A guilty twinge lands in my chest again. Dusty is leaving everything behind for me. “Thank you. I…that means a lot to me.” Rhett watches me but doesn’t respond. His head cocks slightly, gaze intense like he’s looking for something, trying to figure out who I am, or hell, for all I know, what Dusty sees in me. “I know I’m not good enough for him. I’m going to do everything in my power to make him happy.”
“Will you?” Rhett asks.
“What the fuck is that supposed to mean?”
He shakes his head. “Nothing.”
The need to snap at him bubbles up in me. All the tension that’s been simmering between us most of our lives is still there, but I do my best to bite it back down. I’m tired. So fucking tired of this being our lives. And I want to do better, if not for me, at least for Dusty. “I had dinner with East last night. We—”

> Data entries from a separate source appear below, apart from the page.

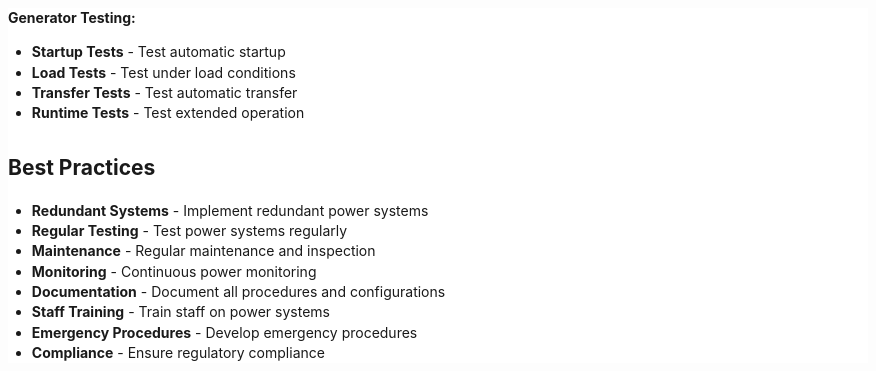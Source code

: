 **Generator Testing:**
- **Startup Tests** - Test automatic startup
- **Load Tests** - Test under load conditions
- **Transfer Tests** - Test automatic transfer
- **Runtime Tests** - Test extended operation

## Best Practices
- **Redundant Systems** - Implement redundant power systems
- **Regular Testing** - Test power systems regularly
- **Maintenance** - Regular maintenance and inspection
- **Monitoring** - Continuous power monitoring
- **Documentation** - Document all procedures and configurations
- **Staff Training** - Train staff on power systems
- **Emergency Procedures** - Develop emergency procedures
- **Compliance** - Ensure regulatory compliance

“You and Easton had dinner together?”
“Yeah, I met his dog. She’s sweet. Maybe we can…I don’t know…the three of us…do that…spend some time together, I mean.”
Christ. Asking to hang out with your own brother isn’t supposed to be this difficult.
“Maybe.” He shrugs. “I need to take a shower. You can see yourself out.”
This is how it ends every time people in my family decide to spend time together—with one of us walking away.